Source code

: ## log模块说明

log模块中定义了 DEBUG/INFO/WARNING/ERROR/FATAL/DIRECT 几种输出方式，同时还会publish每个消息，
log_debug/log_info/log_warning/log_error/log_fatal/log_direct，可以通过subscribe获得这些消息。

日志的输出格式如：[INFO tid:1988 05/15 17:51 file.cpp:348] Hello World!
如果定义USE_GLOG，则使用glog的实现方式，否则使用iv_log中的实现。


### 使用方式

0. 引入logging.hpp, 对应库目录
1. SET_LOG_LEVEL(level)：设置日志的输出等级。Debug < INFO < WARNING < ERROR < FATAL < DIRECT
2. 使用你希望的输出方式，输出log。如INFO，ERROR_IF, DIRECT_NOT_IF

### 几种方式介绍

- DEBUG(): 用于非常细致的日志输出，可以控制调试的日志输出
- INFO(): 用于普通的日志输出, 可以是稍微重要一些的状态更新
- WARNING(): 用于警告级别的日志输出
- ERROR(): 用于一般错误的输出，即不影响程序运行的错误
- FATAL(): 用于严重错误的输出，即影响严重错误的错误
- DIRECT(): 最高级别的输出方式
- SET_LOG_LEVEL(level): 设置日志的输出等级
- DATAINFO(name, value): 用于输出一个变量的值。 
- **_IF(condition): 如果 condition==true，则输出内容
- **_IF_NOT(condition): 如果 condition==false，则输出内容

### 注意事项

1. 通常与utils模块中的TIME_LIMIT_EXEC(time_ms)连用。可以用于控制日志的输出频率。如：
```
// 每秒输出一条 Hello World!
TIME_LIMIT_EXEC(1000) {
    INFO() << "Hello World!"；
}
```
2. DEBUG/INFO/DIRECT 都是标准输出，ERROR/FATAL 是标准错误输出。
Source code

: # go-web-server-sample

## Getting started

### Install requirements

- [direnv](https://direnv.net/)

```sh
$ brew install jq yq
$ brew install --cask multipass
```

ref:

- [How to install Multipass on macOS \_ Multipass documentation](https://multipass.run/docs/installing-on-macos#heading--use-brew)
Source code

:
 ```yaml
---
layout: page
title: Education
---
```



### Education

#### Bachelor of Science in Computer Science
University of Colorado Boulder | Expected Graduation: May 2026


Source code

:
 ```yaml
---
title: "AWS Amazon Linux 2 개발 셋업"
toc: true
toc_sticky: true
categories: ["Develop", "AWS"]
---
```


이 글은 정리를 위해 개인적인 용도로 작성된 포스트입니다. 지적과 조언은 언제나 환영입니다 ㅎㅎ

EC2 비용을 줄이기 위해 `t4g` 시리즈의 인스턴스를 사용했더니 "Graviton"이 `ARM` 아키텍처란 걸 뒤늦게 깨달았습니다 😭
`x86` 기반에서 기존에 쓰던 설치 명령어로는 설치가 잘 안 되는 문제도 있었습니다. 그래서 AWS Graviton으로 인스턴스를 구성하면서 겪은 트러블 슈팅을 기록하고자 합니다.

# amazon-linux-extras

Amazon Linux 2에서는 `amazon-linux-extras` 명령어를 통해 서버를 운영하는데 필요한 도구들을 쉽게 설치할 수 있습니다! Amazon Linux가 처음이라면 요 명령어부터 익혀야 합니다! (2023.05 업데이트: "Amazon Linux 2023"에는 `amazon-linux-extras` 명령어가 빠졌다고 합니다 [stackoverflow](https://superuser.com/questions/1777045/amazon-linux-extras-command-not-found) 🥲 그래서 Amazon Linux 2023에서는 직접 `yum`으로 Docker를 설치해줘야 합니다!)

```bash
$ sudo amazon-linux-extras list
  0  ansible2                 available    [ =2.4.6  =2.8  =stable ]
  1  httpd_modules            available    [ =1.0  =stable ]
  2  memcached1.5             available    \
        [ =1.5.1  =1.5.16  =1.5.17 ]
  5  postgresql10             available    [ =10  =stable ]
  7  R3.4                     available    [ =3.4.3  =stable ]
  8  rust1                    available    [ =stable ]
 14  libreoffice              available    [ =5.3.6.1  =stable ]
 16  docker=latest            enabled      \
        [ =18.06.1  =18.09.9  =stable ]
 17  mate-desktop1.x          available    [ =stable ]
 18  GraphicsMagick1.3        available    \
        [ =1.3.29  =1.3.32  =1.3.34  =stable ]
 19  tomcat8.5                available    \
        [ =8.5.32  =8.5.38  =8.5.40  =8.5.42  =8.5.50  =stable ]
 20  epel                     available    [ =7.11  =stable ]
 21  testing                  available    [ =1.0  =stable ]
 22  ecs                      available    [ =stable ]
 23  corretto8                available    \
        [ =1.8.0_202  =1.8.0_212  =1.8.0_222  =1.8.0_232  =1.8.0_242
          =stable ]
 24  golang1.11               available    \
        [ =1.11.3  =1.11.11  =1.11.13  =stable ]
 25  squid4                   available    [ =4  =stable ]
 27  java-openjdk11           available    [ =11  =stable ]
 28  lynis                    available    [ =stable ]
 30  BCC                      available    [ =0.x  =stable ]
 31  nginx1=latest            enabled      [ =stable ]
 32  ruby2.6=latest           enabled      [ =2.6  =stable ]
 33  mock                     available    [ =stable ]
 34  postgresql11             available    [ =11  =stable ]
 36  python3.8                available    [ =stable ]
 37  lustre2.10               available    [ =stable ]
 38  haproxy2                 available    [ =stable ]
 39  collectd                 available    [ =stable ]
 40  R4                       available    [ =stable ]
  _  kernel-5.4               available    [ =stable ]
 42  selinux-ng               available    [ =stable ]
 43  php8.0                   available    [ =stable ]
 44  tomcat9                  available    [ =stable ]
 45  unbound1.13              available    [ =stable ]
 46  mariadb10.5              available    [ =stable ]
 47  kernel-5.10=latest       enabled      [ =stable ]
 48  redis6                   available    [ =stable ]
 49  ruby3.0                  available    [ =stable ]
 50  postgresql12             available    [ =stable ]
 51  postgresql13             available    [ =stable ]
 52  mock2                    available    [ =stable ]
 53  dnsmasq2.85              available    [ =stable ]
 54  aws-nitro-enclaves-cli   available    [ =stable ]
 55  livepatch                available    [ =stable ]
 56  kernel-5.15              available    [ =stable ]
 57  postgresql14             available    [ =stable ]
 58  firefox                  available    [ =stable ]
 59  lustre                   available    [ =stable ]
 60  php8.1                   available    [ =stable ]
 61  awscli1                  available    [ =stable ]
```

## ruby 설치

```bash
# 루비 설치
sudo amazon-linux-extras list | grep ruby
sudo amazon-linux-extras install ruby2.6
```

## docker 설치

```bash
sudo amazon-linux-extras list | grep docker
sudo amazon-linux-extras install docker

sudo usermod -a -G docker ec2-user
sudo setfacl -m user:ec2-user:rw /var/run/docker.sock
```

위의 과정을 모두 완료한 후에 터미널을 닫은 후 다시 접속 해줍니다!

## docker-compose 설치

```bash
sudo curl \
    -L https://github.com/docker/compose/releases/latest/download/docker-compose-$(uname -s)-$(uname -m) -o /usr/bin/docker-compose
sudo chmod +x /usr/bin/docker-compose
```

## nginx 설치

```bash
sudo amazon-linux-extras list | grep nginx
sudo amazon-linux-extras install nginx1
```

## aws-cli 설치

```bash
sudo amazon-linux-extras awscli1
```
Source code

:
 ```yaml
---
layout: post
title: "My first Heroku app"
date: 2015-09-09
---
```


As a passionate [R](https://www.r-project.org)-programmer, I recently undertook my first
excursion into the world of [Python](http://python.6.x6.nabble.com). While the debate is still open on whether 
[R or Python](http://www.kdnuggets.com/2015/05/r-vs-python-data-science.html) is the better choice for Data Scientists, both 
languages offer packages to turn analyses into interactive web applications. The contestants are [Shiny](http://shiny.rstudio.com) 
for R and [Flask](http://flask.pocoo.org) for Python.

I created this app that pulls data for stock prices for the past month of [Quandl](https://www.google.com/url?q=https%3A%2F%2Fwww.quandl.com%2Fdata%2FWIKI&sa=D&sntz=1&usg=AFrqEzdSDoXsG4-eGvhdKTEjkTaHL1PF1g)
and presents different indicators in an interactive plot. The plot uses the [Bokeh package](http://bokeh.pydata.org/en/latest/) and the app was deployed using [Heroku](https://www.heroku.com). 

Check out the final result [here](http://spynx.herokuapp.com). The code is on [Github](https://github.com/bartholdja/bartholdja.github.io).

——

* [WHAT THE TASK REQUIRES] An exact, complete copy of the lines above from the one with "## Getting started" through the one with "#### Bachelor of Science in Computer Science" is the whole answer.

* [EXERCISE SOLUTION]
## Getting started

### Install requirements

- [direnv](https://direnv.net/)

```sh
$ brew install jq yq
$ brew install --cask multipass
```

ref:

- [How to install Multipass on macOS \_ Multipass documentation](https://multipass.run/docs/installing-on-macos#heading--use-brew)
Source code

:
 ```yaml
---
layout: page
title: Education
---
```



### Education

#### Bachelor of Science in Computer Science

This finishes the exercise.